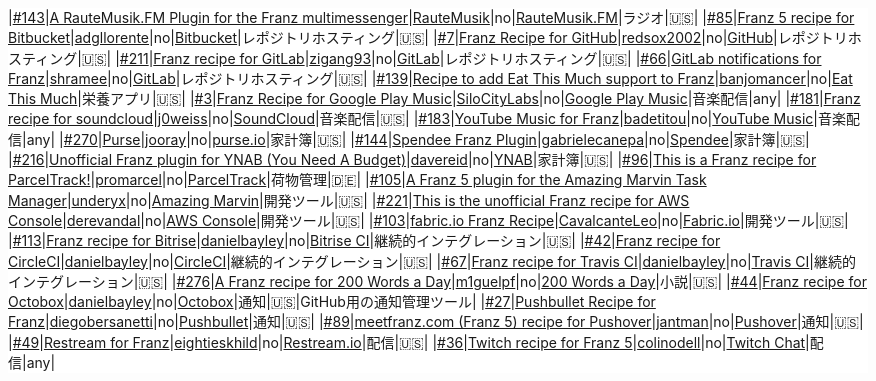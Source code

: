 |[#143](https://github.com/meetfranz/plugins/issues/143)|[A RauteMusik.FM Plugin for the Franz multimessenger](https://github.com/RauteMusik/rm-franz-plugin)|[RauteMusik](https://github.com/RauteMusik)|no|[RauteMusik.FM](http://RauteMusik.FM)|ラジオ|🇺🇸|
|[#85](https://github.com/meetfranz/plugins/issues/85)|[Franz 5 recipe for Bitbucket](https://github.com/adgllorente/recipe-franz-bitbucket)|[adgllorente](https://github.com/adgllorente)|no|[Bitbucket](https://bitbucket.org/)|レポジトリホスティング|🇺🇸|
|[#7](https://github.com/meetfranz/plugins/issues/7)|[Franz Recipe for GitHub](https://github.com/redsox2002/recipe-franz-github)|[redsox2002](https://github.com/redsox2002)|no|[GitHub](https://github.com/)|レポジトリホスティング|🇺🇸|
|[#211](https://github.com/meetfranz/plugins/issues/211)|[Franz recipe for GitLab](https://github.com/zigang93/franz-gitlab)|[zigang93](https://github.com/zigang93)|no|[GitLab](https://gitlab.com)|レポジトリホスティング|🇺🇸|
|[#66](https://github.com/meetfranz/plugins/issues/66)|[GitLab notifications for Franz](https://github.com/shramee/franz-gitlab)|[shramee](https://github.com/shramee)|no|[GitLab](https://gitlab.com)|レポジトリホスティング|🇺🇸|
|[#139](https://github.com/meetfranz/plugins/issues/139)|[Recipe to add Eat This Much support to Franz](https://github.com/banjomancer/recipe-eatthismuch)|[banjomancer](https://github.com/banjomancer)|no|[Eat This Much](http://www.eatthismuch.com)|栄養アプリ|🇺🇸|
|[#3](https://github.com/meetfranz/plugins/issues/3)|[Franz Recipe for Google Play Music](https://github.com/SiloCityLabs-Franz/recipe-franz-googleplay)|[SiloCityLabs](https://github.com/SiloCityLabs)|no|[Google Play Music](https://play.google.com/music)|音楽配信|any|
|[#181](https://github.com/meetfranz/plugins/issues/181)|[Franz recipe for soundcloud](https://github.com/j0weiss/franz-recipe-soundcloud)|[j0weiss](https://github.com/j0weiss)|no|[SoundCloud](https://soundcloud.com/)|音楽配信|🇺🇸|
|[#183](https://github.com/meetfranz/plugins/issues/183)|[YouTube Music for Franz](https://github.com/badetitou/franz-youtube-music)|[badetitou](https://github.com/badetitou)|no|[YouTube Music](https://music.youtube.com/)|音楽配信|any|
|[#270](https://github.com/meetfranz/plugins/issues/270)|[Purse](https://github.com/jooray/franz-recipes/tree/master/purse)|[jooray](https://github.com/jooray)|no|[purse.io](http://purse.io)|家計簿|🇺🇸|
|[#144](https://github.com/meetfranz/plugins/issues/144)|[Spendee Franz Plugin](https://github.com/gabrielecanepa/recipe-spendee)|[gabrielecanepa](https://github.com/gabrielecanepa)|no|[Spendee](https://spendee.com/)|家計簿|🇺🇸|
|[#216](https://github.com/meetfranz/plugins/issues/216)|[Unofficial Franz plugin for YNAB (You Need A Budget)](https://gitlab.com/davereid/franz-recipe-ynab)|[davereid](https://gitlab.com/davereid)|no|[YNAB](https://www.ynab.com/)|家計簿|🇺🇸|
|[#96](https://github.com/meetfranz/plugins/issues/96)|[This is a Franz recipe for ParcelTrack!](https://github.com/promarcel/franz-recipe-parceltrack)|[promarcel](https://github.com/promarcel)|no|[ParcelTrack](https://www.parceltrack.de/)|荷物管理|🇩🇪|
|[#105](https://github.com/meetfranz/plugins/issues/105)|[A Franz 5 plugin for the Amazing Marvin Task Manager](https://github.com/underyx/franz-recipe-amazingmarvin)|[underyx](https://github.com/underyx)|no|[Amazing Marvin](https://amazingmarvin.com/)|開発ツール|🇺🇸|
|[#221](https://github.com/meetfranz/plugins/issues/221)|[This is the unofficial Franz recipe for AWS Console](https://github.com/derevandal/aws-console-recipe)|[derevandal](https://github.com/derevandal)|no|[AWS Console](http:////console.aws.amazon.com)|開発ツール|🇺🇸|
|[#103](https://github.com/meetfranz/plugins/issues/103)|[fabric.io Franz Recipe](https://github.com/CavalcanteLeo/franz-fabric.io)|[CavalcanteLeo](https://github.com/CavalcanteLeo)|no|[Fabric.io](http://Fabric.io)|開発ツール|🇺🇸|
|[#113](https://github.com/meetfranz/plugins/issues/113)|[Franz recipe for Bitrise](https://github.com/danielbayley/franz-recipe-bitrise)|[danielbayley](https://github.com/danielbayley)|no|[Bitrise CI](https://bitrise.io)|継続的インテグレーション|🇺🇸|
|[#42](https://github.com/meetfranz/plugins/issues/42)|[Franz recipe for CircleCI](https://github.com/danielbayley/franz-recipe-circleci)|[danielbayley](https://github.com/danielbayley)|no|[CircleCI](https://circleci.com)|継続的インテグレーション|🇺🇸|
|[#67](https://github.com/meetfranz/plugins/issues/67)|[Franz recipe for Travis CI](https://github.com/danielbayley/franz-recipe-travis-ci)|[danielbayley](https://github.com/danielbayley)|no|[Travis CI](https://travis-ci.org)|継続的インテグレーション|🇺🇸|
|[#276](https://github.com/meetfranz/plugins/issues/276)|[A Franz recipe for 200 Words a Day](https://github.com/m1guelpf/franz-200wad)|[m1guelpf](https://github.com/m1guelpf)|no|[200 Words a Day](https://200wordsaday.com)|小説|🇺🇸|
|[#44](https://github.com/meetfranz/plugins/issues/44)|[Franz recipe for Octobox](https://github.com/danielbayley/franz-recipe-octobox)|[danielbayley](https://github.com/danielbayley)|no|[Octobox](https://octobox.io)|通知|🇺🇸|GitHub用の通知管理ツール|
|[#27](https://github.com/meetfranz/plugins/issues/27)|[Pushbullet Recipe for Franz](https://github.com/diegobersanetti/recipe-franz-pushbullet)|[diegobersanetti](https://github.com/diegobersanetti)|no|[Pushbullet](https://pushbullet.com)|通知|🇺🇸|
|[#89](https://github.com/meetfranz/plugins/issues/89)|[meetfranz.com (Franz 5) recipe for Pushover](https://github.com/jantman/franz-recipe-pushover)|[jantman](https://github.com/jantman)|no|[Pushover](https://pushover.net/)|通知|🇺🇸|
|[#49](https://github.com/meetfranz/plugins/issues/49)|[Restream for Franz](https://github.com/eightieskhild/Franz-recipes-restream.io)|[eightieskhild](https://github.com/eightieskhild)|no|[Restream.io](http://Restream.io)|配信|🇺🇸|
|[#36](https://github.com/meetfranz/plugins/issues/36)|[Twitch recipe for Franz 5](https://github.com/colinodell/franz-twitch)|[colinodell](https://github.com/colinodell)|no|[Twitch Chat](https://www.twitch.tv)|配信|any|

- - - - -

■ **Prompt**
Please reproduce all the material exactly. Pictures stay out of the copy.

■ **Exercise answer**
Source code

: |[#143](https://github.com/meetfranz/plugins/issues/143)|[A RauteMusik.FM Plugin for the Franz multimessenger](https://github.com/RauteMusik/rm-franz-plugin)|[RauteMusik](https://github.com/RauteMusik)|no|[RauteMusik.FM](http://RauteMusik.FM)|ラジオ|🇺🇸|
|[#85](https://github.com/meetfranz/plugins/issues/85)|[Franz 5 recipe for Bitbucket](https://github.com/adgllorente/recipe-franz-bitbucket)|[adgllorente](https://github.com/adgllorente)|no|[Bitbucket](https://bitbucket.org/)|レポジトリホスティング|🇺🇸|
|[#7](https://github.com/meetfranz/plugins/issues/7)|[Franz Recipe for GitHub](https://github.com/redsox2002/recipe-franz-github)|[redsox2002](https://github.com/redsox2002)|no|[GitHub](https://github.com/)|レポジトリホスティング|🇺🇸|
|[#211](https://github.com/meetfranz/plugins/issues/211)|[Franz recipe for GitLab](https://github.com/zigang93/franz-gitlab)|[zigang93](https://github.com/zigang93)|no|[GitLab](https://gitlab.com)|レポジトリホスティング|🇺🇸|
|[#66](https://github.com/meetfranz/plugins/issues/66)|[GitLab notifications for Franz](https://github.com/shramee/franz-gitlab)|[shramee](https://github.com/shramee)|no|[GitLab](https://gitlab.com)|レポジトリホスティング|🇺🇸|
|[#139](https://github.com/meetfranz/plugins/issues/139)|[Recipe to add Eat This Much support to Franz](https://github.com/banjomancer/recipe-eatthismuch)|[banjomancer](https://github.com/banjomancer)|no|[Eat This Much](http://www.eatthismuch.com)|栄養アプリ|🇺🇸|
|[#3](https://github.com/meetfranz/plugins/issues/3)|[Franz Recipe for Google Play Music](https://github.com/SiloCityLabs-Franz/recipe-franz-googleplay)|[SiloCityLabs](https://github.com/SiloCityLabs)|no|[Google Play Music](https://play.google.com/music)|音楽配信|any|
|[#181](https://github.com/meetfranz/plugins/issues/181)|[Franz recipe for soundcloud](https://github.com/j0weiss/franz-recipe-soundcloud)|[j0weiss](https://github.com/j0weiss)|no|[SoundCloud](https://soundcloud.com/)|音楽配信|🇺🇸|
|[#183](https://github.com/meetfranz/plugins/issues/183)|[YouTube Music for Franz](https://github.com/badetitou/franz-youtube-music)|[badetitou](https://github.com/badetitou)|no|[YouTube Music](https://music.youtube.com/)|音楽配信|any|
|[#270](https://github.com/meetfranz/plugins/issues/270)|[Purse](https://github.com/jooray/franz-recipes/tree/master/purse)|[jooray](https://github.com/jooray)|no|[purse.io](http://purse.io)|家計簿|🇺🇸|
|[#144](https://github.com/meetfranz/plugins/issues/144)|[Spendee Franz Plugin](https://github.com/gabrielecanepa/recipe-spendee)|[gabrielecanepa](https://github.com/gabrielecanepa)|no|[Spendee](https://spendee.com/)|家計簿|🇺🇸|
|[#216](https://github.com/meetfranz/plugins/issues/216)|[Unofficial Franz plugin for YNAB (You Need A Budget)](https://gitlab.com/davereid/franz-recipe-ynab)|[davereid](https://gitlab.com/davereid)|no|[YNAB](https://www.ynab.com/)|家計簿|🇺🇸|
|[#96](https://github.com/meetfranz/plugins/issues/96)|[This is a Franz recipe for ParcelTrack!](https://github.com/promarcel/franz-recipe-parceltrack)|[promarcel](https://github.com/promarcel)|no|[ParcelTrack](https://www.parceltrack.de/)|荷物管理|🇩🇪|
|[#105](https://github.com/meetfranz/plugins/issues/105)|[A Franz 5 plugin for the Amazing Marvin Task Manager](https://github.com/underyx/franz-recipe-amazingmarvin)|[underyx](https://github.com/underyx)|no|[Amazing Marvin](https://amazingmarvin.com/)|開発ツール|🇺🇸|
|[#221](https://github.com/meetfranz/plugins/issues/221)|[This is the unofficial Franz recipe for AWS Console](https://github.com/derevandal/aws-console-recipe)|[derevandal](https://github.com/derevandal)|no|[AWS Console](http:////console.aws.amazon.com)|開発ツール|🇺🇸|
|[#103](https://github.com/meetfranz/plugins/issues/103)|[fabric.io Franz Recipe](https://github.com/CavalcanteLeo/franz-fabric.io)|[CavalcanteLeo](https://github.com/CavalcanteLeo)|no|[Fabric.io](http://Fabric.io)|開発ツール|🇺🇸|
|[#113](https://github.com/meetfranz/plugins/issues/113)|[Franz recipe for Bitrise](https://github.com/danielbayley/franz-recipe-bitrise)|[danielbayley](https://github.com/danielbayley)|no|[Bitrise CI](https://bitrise.io)|継続的インテグレーション|🇺🇸|
|[#42](https://github.com/meetfranz/plugins/issues/42)|[Franz recipe for CircleCI](https://github.com/danielbayley/franz-recipe-circleci)|[danielbayley](https://github.com/danielbayley)|no|[CircleCI](https://circleci.com)|継続的インテグレーション|🇺🇸|
|[#67](https://github.com/meetfranz/plugins/issues/67)|[Franz recipe for Travis CI](https://github.com/danielbayley/franz-recipe-travis-ci)|[danielbayley](https://github.com/danielbayley)|no|[Travis CI](https://travis-ci.org)|継続的インテグレーション|🇺🇸|
|[#276](https://github.com/meetfranz/plugins/issues/276)|[A Franz recipe for 200 Words a Day](https://github.com/m1guelpf/franz-200wad)|[m1guelpf](https://github.com/m1guelpf)|no|[200 Words a Day](https://200wordsaday.com)|小説|🇺🇸|
|[#44](https://github.com/meetfranz/plugins/issues/44)|[Franz recipe for Octobox](https://github.com/danielbayley/franz-recipe-octobox)|[danielbayley](https://github.com/danielbayley)|no|[Octobox](https://octobox.io)|通知|🇺🇸|GitHub用の通知管理ツール|
|[#27](https://github.com/meetfranz/plugins/issues/27)|[Pushbullet Recipe for Franz](https://github.com/diegobersanetti/recipe-franz-pushbullet)|[diegobersanetti](https://github.com/diegobersanetti)|no|[Pushbullet](https://pushbullet.com)|通知|🇺🇸|
|[#89](https://github.com/meetfranz/plugins/issues/89)|[meetfranz.com (Franz 5) recipe for Pushover](https://github.com/jantman/franz-recipe-pushover)|[jantman](https://github.com/jantman)|no|[Pushover](https://pushover.net/)|通知|🇺🇸|
|[#49](https://github.com/meetfranz/plugins/issues/49)|[Restream for Franz](https://github.com/eightieskhild/Franz-recipes-restream.io)|[eightieskhild](https://github.com/eightieskhild)|no|[Restream.io](http://Restream.io)|配信|🇺🇸|
|[#36](https://github.com/meetfranz/plugins/issues/36)|[Twitch recipe for Franz 5](https://github.com/colinodell/franz-twitch)|[colinodell](https://github.com/colinodell)|no|[Twitch Chat](https://www.twitch.tv)|配信|any|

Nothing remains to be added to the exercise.